Search the records below for "Write" and copy every line it turns up in.

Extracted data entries
::::::
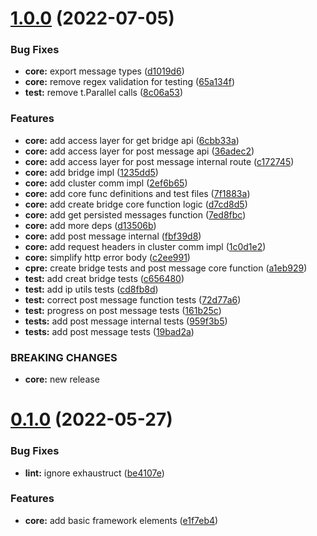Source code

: # [1.0.0](https://github.com/shivanshkc/rosenbridge/compare/v0.1.0...v1.0.0) (2022-07-05)


### Bug Fixes

* **core:** export message types ([d1019d6](https://github.com/shivanshkc/rosenbridge/commit/d1019d699aa76487b25219900dc99d58eeef7816))
* **core:** remove regex validation for testing ([65a134f](https://github.com/shivanshkc/rosenbridge/commit/65a134fa6c9825a995b29aa3aecc1eada8204adc))
* **test:** remove t.Parallel calls ([8c06a53](https://github.com/shivanshkc/rosenbridge/commit/8c06a53af4ea7fd93d11dd99e95d26390fde89ec))


### Features

* **core:** add access layer for get bridge api ([6cbb33a](https://github.com/shivanshkc/rosenbridge/commit/6cbb33abb784370e4d89ba1e824ea5335e42435b))
* **core:** add access layer for post message api ([36adec2](https://github.com/shivanshkc/rosenbridge/commit/36adec2e2d3125f597edfe36fd68916f745849d9))
* **core:** add access layer for post message internal route ([c172745](https://github.com/shivanshkc/rosenbridge/commit/c172745b0fbc65667b64950d4c34a0938f992f2b))
* **core:** add bridge impl ([1235dd5](https://github.com/shivanshkc/rosenbridge/commit/1235dd5d71f6c277344092d8f43931c98df805c8))
* **core:** add cluster comm impl ([2ef6b65](https://github.com/shivanshkc/rosenbridge/commit/2ef6b65db34a021c30912e32ae3c2d944aa8b900))
* **core:** add core func definitions and test files ([7f1883a](https://github.com/shivanshkc/rosenbridge/commit/7f1883a055780c40729034422350cc7afa2e180f))
* **core:** add create bridge core function logic ([d7cd8d5](https://github.com/shivanshkc/rosenbridge/commit/d7cd8d57cda13d0c62577915cc10f1536896abf5))
* **core:** add get persisted messages function ([7ed8fbc](https://github.com/shivanshkc/rosenbridge/commit/7ed8fbcaf979a984786377089914ffaaa35058dc))
* **core:** add more deps ([d13506b](https://github.com/shivanshkc/rosenbridge/commit/d13506bd6ad498a8a558f0e780272debf83fd701))
* **core:** add post message internal ([fbf39d8](https://github.com/shivanshkc/rosenbridge/commit/fbf39d8796453fa0441fa4e497d6518401c8d265))
* **core:** add request headers in cluster comm impl ([1c0d1e2](https://github.com/shivanshkc/rosenbridge/commit/1c0d1e21da03ec7aacaee4501784f12932216190))
* **core:** simplify http error body ([c2ee991](https://github.com/shivanshkc/rosenbridge/commit/c2ee991791c7cf63fe81d35561ce890985da07a0))
* **cpre:** create bridge tests and post message core function ([a1eb929](https://github.com/shivanshkc/rosenbridge/commit/a1eb9291d4d03daa3efea3446b296cedfb1f3164))
* **test:** add creat bridge tests ([c656480](https://github.com/shivanshkc/rosenbridge/commit/c6564804ea7e1deae18e09609c258ebd2e2ce54f))
* **test:** add ip utils tests ([cd8fb8d](https://github.com/shivanshkc/rosenbridge/commit/cd8fb8d130dac4ccec33b27b4270311ef9ef0541))
* **test:** correct post message function tests ([72d77a6](https://github.com/shivanshkc/rosenbridge/commit/72d77a65d78051bef18f082318336dcf88e5fa7c))
* **test:** progress on post message tests ([161b25c](https://github.com/shivanshkc/rosenbridge/commit/161b25c429808f03f96d19a4cae7108261dc3604))
* **tests:** add post message internal tests ([959f3b5](https://github.com/shivanshkc/rosenbridge/commit/959f3b52bc8db14af450c1aa214e8440063945c7))
* **tests:** add post message tests ([19bad2a](https://github.com/shivanshkc/rosenbridge/commit/19bad2a8c583eabaeea62e40b18c38aa9e978a09))


### BREAKING CHANGES

* **core:** new release

# [0.1.0](https://github.com/shivanshkc/rosenbridge/compare/v0.0.0...v0.1.0) (2022-05-27)


### Bug Fixes

* **lint:** ignore exhaustruct ([be4107e](https://github.com/shivanshkc/rosenbridge/commit/be4107e73660e5f618d3dee02caa04232ab381b4))


### Features

* **core:** add basic framework elements ([e1f7eb4](https://github.com/shivanshkc/rosenbridge/commit/e1f7eb4cc2bdd2b97c1f76111eb811d9cfabaceb))

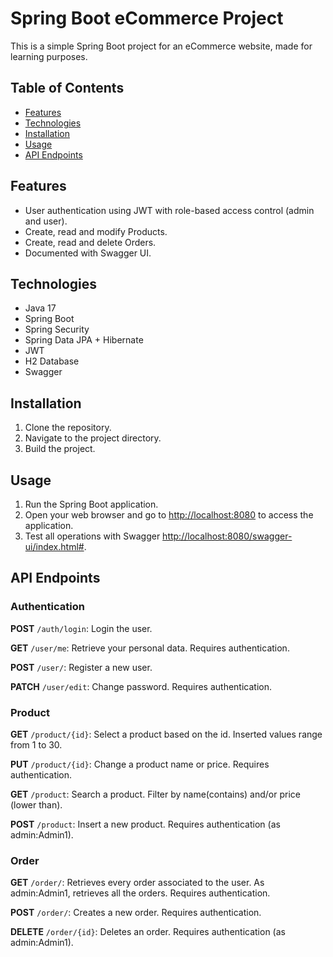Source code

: # Spring Boot eCommerce Project

This is a simple Spring Boot project for an eCommerce website, made for learning purposes.

## Table of Contents

- [Features](#features)
- [Technologies](#technologies)
- [Installation](#installation)
- [Usage](#usage)
- [API Endpoints](#api-endpoints)

## Features

- User authentication using JWT with role-based access control (admin and user).
- Create, read and modify Products.
- Create, read and delete Orders.
- Documented with Swagger UI.

## Technologies

- Java 17
- Spring Boot
- Spring Security
- Spring Data JPA + Hibernate
- JWT
- H2 Database
- Swagger

## Installation
1. Clone the repository.
2. Navigate to the project directory.
3. Build the project.

## Usage
1. Run the Spring Boot application.
2. Open your web browser and go to [http://localhost:8080](http://localhost:8080) to access the application.
3. Test all operations with Swagger [http://localhost:8080/swagger-ui/index.html#](http://localhost:8080/swagger-ui/index.html#).

## API Endpoints

### Authentication

**POST** `/auth/login`: Login the user.

**GET** `/user/me`: Retrieve your personal data. Requires authentication.

**POST** `/user/`: Register a new user.

**PATCH** `/user/edit`: Change password. Requires authentication.

### Product

**GET** `/product/{id}`: Select a product based on the id. Inserted values range from 1 to 30.

**PUT** `/product/{id}`: Change a product name or price. Requires authentication.

**GET** `/product`: Search a product. Filter by name(contains) and/or price (lower than).

**POST** `/product`: Insert a new product. Requires authentication (as admin:Admin1).

### Order

**GET** `/order/`: Retrieves every order associated to the user. As admin:Admin1, retrieves all the orders. Requires authentication.

**POST** `/order/`: Creates a new order. Requires authentication.

**DELETE** `/order/{id}`: Deletes an order. Requires authentication (as admin:Admin1).

  
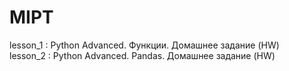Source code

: # MIPT

lesson_1 : Python Advanced. Функции. Домашнее задание (HW) \
lesson_2 : Python Advanced. Pandas. Домашнее задание (HW)

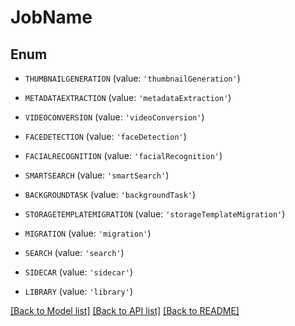 # JobName


## Enum

* `THUMBNAILGENERATION` (value: `'thumbnailGeneration'`)

* `METADATAEXTRACTION` (value: `'metadataExtraction'`)

* `VIDEOCONVERSION` (value: `'videoConversion'`)

* `FACEDETECTION` (value: `'faceDetection'`)

* `FACIALRECOGNITION` (value: `'facialRecognition'`)

* `SMARTSEARCH` (value: `'smartSearch'`)

* `BACKGROUNDTASK` (value: `'backgroundTask'`)

* `STORAGETEMPLATEMIGRATION` (value: `'storageTemplateMigration'`)

* `MIGRATION` (value: `'migration'`)

* `SEARCH` (value: `'search'`)

* `SIDECAR` (value: `'sidecar'`)

* `LIBRARY` (value: `'library'`)

[[Back to Model list]](../README.md#documentation-for-models) [[Back to API list]](../README.md#documentation-for-api-endpoints) [[Back to README]](../README.md)


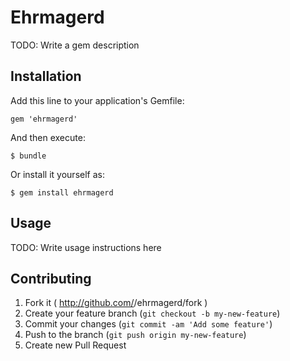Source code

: # Ehrmagerd

TODO: Write a gem description

## Installation

Add this line to your application's Gemfile:

    gem 'ehrmagerd'

And then execute:

    $ bundle

Or install it yourself as:

    $ gem install ehrmagerd

## Usage

TODO: Write usage instructions here

## Contributing

1. Fork it ( http://github.com/<my-github-username>/ehrmagerd/fork )
2. Create your feature branch (`git checkout -b my-new-feature`)
3. Commit your changes (`git commit -am 'Add some feature'`)
4. Push to the branch (`git push origin my-new-feature`)
5. Create new Pull Request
::::::
Task output:
TODO: Write a gem description
TODO: Write usage instructions here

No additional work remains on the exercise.